Information: Begin
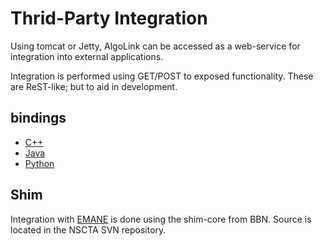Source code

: # Thrid-Party Integration

Using tomcat or Jetty, AlgoLink can be accessed as a web-service for integration into external applications.

Integration is performed using GET/POST to exposed functionality. These are ReST-like; but to aid in development.

## bindings

- [C++](Cpp/)
- [Java](Java/)
- [Python](Python/)

## Shim

Integration with [EMANE](http://www.nrl.navy.mil/itd/ncs/products/emane) is done using the shim-core from BBN.  Source is located in the NSCTA SVN repository.
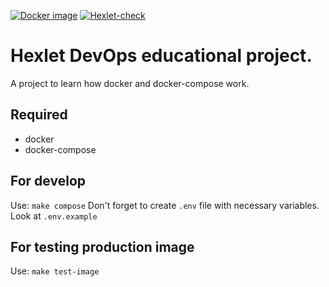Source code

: [![Docker image](https://github.com/glagius/devops-for-programmers-project-lvl1/actions/workflows/docker-build.yml/badge.svg)](https://github.com/glagius/devops-for-programmers-project-lvl1/actions/workflows/docker-build.yml)
[![Hexlet-check](https://github.com/glagius/devops-for-programmers-project-lvl1/actions/workflows/hexlet-check.yml/badge.svg)](https://github.com/glagius/devops-for-programmers-project-lvl1/actions/workflows/hexlet-check.yml)

# Hexlet DevOps educational project.
A project to learn how docker and docker-compose work.

## Required
- docker
- docker-compose

## For develop
Use: `make compose`
Don't forget to create `.env` file with necessary variables. Look at `.env.example`

## For testing production image
Use: `make test-image`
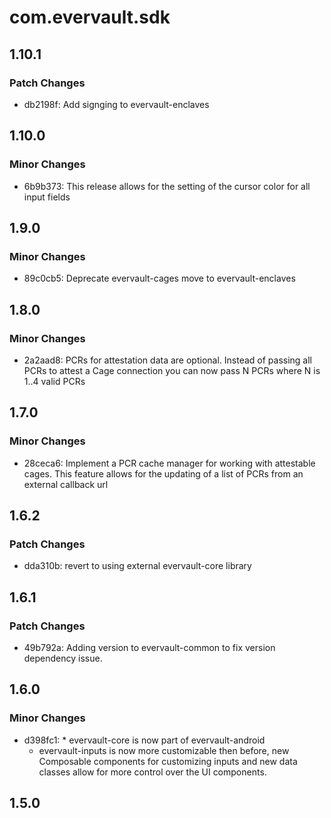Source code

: # com.evervault.sdk

## 1.10.1

### Patch Changes

- db2198f: Add signging to evervault-enclaves

## 1.10.0

### Minor Changes

- 6b9b373: This release allows for the setting of the cursor color for all input fields

## 1.9.0

### Minor Changes

- 89c0cb5: Deprecate evervault-cages move to evervault-enclaves

## 1.8.0

### Minor Changes

- 2a2aad8: PCRs for attestation data are optional. Instead of passing all PCRs to attest a Cage connection you can now pass N PCRs where N is 1..4 valid PCRs

## 1.7.0

### Minor Changes

- 28ceca6: Implement a PCR cache manager for working with attestable cages. This feature allows for the updating of a list of PCRs from an external callback url

## 1.6.2

### Patch Changes

- dda310b: revert to using external evervault-core library

## 1.6.1

### Patch Changes

- 49b792a: Adding version to evervault-common to fix version dependency issue.

## 1.6.0

### Minor Changes

- d398fc1: \* evervault-core is now part of evervault-android
  - evervault-inputs is now more customizable then before, new Composable components for customizing inputs and new data classes
    allow for more control over the UI components.

## 1.5.0
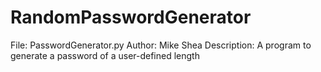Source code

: # RandomPasswordGenerator
File: PasswordGenerator.py
Author: Mike Shea
Description: A program to generate a password of a user-defined length
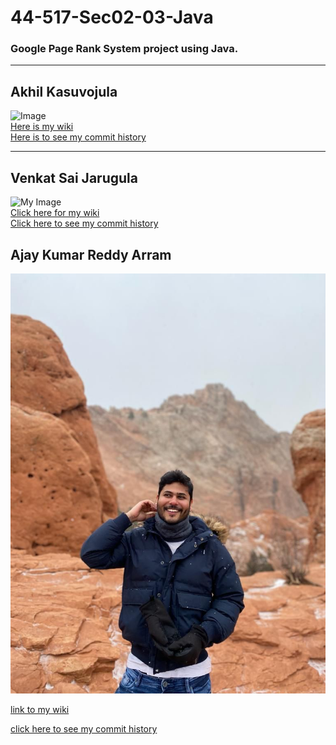 # 44-517-Sec02-03-Java
### Google Page Rank System project using Java.
<hr>

## Akhil Kasuvojula
![Image](https://avatars.githubusercontent.com/u/77549243?s=400&u=2affa4946255029830a70d87ad6b4df6964835ec&v=4)<br>
[Here is my wiki](https://github.com/jarugulavenkat7/44-517-Sec02-03-Java/wiki/Akhil-Kasuvojula)<br>
[Here is to see my commit history](https://github.com/jarugulavenkat7/44-517-Sec02-03-Java/commits?author=akhilkasuvojula)
<hr>

## Venkat Sai Jarugula
![My Image](https://avatars.githubusercontent.com/u/47450387?s=400&u=0ddc3625764ba5bb582528eeeff6f38c117e80b4&v=4)<br>
[Click here for my wiki](https://github.com/jarugulavenkat7/44-517-Sec02-03-Java/wiki/Venkat-Sai-Jarugula)<br>
[Click here to see my commit history](https://github.com/jarugulavenkat7/44-517-Sec02-03-Java/commits?author=jarugulavenkat7)

## Ajay Kumar Reddy Arram
![my image](https://github.com/jarugulavenkat7/44-517-Sec02-03-Java/blob/main/Images/ajaywapic.jpeg)


[link to my wiki](https://github.com/jarugulavenkat7/44-517-Sec02-03-Java/wiki/Ajay-Kumar-Reddy-Arram)


[click here to see my commit history](https://github.com/jarugulavenkat7/44-517-Sec02-03-Java/commits?author=ajayarram)
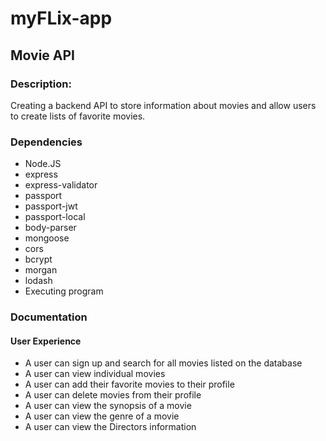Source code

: # myFLix-app
## Movie API

### Description:
Creating a backend API to store information about movies and allow users to create lists of favorite movies.

### Dependencies
- Node.JS
- express
- express-validator
- passport
- passport-jwt
- passport-local
- body-parser
- mongoose
- cors
- bcrypt
- morgan
- lodash
- Executing program

### Documentation
#### User Experience
- A user can sign up and search for all movies listed on the database
- A user can view individual movies
- A user can add their favorite movies to their profile
- A user can delete movies from their profile
- A user can view the synopsis of a movie
- A user can view the genre of a movie
- A user can view the Directors information 

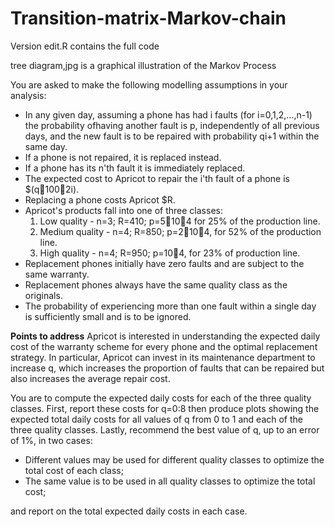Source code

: # Transition-matrix-Markov-chain

Version edit.R contains the full code

tree diagram,jpg is a graphical illustration of the Markov Process

You are asked to make the following modelling assumptions in your analysis:
  - In any given day, assuming a phone has had i faults (for i=0,1,2,...,n-1) the probability ofhaving another fault is p, independently of all previous days, and the new fault is to be repaired with probability qi+1 within the same day.
  - If a phone is not repaired, it is replaced instead.
  - If a phone has its n'th fault it is immediately replaced.
  - The expected cost to Apricot to repair the i'th fault of a phone is $(q1002i).
  - Replacing a phone costs Apricot $R.
  - Apricot's products fall into one of three classes:
      1. Low quality - n=3; R=410; p=510􀀀4 for 25% of the production line.
      2. Medium quality - n=4; R=850; p=210􀀀4, for 52% of the production line.
      3. High quality - n=4; R=950; p=10􀀀4, for 23% of production line.
  - Replacement phones initially have zero faults and are subject to the same warranty.
  - Replacement phones always have the same quality class as the originals.
  - The probability of experiencing more than one fault within a single day is sufficiently small and is to be ignored.

**Points to address**
Apricot is interested in understanding the expected daily cost of the warranty scheme for every phone and the optimal replacement strategy. In particular, Apricot can invest in its maintenance department to increase q, which increases the proportion of faults that can be repaired but also increases the average repair cost.

You are to compute the expected daily costs for each of the three quality classes. First, report these costs for q=0:8 then produce plots showing the expected total daily costs for all values of q from 0 to 1 and each of the three quality classes. Lastly, recommend the best value of q, up to an error of 1%, in two cases:

- Different values may be used for different quality classes to optimize the total cost of each class;
- The same value is to be used in all quality classes to optimize the total cost;

and report on the total expected daily costs in each case.
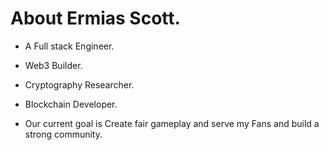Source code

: # About Ermias Scott.
- A Full stack Engineer.

- Web3 Builder.

- Cryptography Researcher.

- Blockchain Developer.

- Our current goal is Create fair gameplay and serve my Fans and build a strong community.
Information: End
### [Problem]
From the listing, copy each line containing the word "three".

### [Task result]
  - Apricot's products fall into one of three classes:
You are to compute the expected daily costs for each of the three quality classes. First, report these costs for q=0:8 then produce plots showing the expected total daily costs for all values of q from 0 to 1 and each of the three quality classes. Lastly, recommend the best value of q, up to an error of 1%, in two cases:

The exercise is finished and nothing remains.